___ RAW DATA ___

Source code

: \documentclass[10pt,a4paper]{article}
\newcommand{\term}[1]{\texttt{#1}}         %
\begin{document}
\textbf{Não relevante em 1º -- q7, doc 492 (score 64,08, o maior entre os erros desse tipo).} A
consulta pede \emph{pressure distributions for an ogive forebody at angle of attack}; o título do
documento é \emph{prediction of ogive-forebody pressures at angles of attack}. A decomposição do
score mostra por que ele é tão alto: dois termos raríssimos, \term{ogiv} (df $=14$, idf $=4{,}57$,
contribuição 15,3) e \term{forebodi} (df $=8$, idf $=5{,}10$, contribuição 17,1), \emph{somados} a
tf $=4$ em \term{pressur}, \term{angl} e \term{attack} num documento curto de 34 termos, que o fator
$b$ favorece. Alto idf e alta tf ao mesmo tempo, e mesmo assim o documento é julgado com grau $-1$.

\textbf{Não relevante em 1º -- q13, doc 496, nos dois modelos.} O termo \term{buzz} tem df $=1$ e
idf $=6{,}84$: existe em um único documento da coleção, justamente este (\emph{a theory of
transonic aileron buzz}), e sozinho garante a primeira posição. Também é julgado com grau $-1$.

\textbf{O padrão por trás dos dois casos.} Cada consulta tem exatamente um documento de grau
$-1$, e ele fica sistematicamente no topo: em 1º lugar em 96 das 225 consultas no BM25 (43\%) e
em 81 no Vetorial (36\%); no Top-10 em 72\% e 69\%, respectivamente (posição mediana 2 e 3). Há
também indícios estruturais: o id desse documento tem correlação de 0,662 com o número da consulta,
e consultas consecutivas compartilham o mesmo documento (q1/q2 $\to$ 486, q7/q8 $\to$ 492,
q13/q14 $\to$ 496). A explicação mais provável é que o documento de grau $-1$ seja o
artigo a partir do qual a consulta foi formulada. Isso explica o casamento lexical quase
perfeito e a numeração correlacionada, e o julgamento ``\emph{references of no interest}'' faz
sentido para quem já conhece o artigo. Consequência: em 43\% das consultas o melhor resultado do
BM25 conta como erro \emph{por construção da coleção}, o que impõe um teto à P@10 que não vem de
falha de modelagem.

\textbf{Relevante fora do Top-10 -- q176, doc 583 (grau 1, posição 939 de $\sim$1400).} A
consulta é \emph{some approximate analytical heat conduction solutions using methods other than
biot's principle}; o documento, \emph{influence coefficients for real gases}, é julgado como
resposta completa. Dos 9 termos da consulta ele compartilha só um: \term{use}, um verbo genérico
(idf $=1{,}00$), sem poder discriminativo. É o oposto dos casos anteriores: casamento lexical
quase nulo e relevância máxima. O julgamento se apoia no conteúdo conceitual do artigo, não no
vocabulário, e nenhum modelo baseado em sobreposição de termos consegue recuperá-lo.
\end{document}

___

- TASK OBJECTIVE -
If a line in the records above has the word "coleção", copy it.

- ANSWER SECTION -
idf $=6{,}84$: existe em um único documento da coleção, justamente este (\emph{a theory of
BM25 conta como erro \emph{por construção da coleção}, o que impõe um teto à P@10 que não vem de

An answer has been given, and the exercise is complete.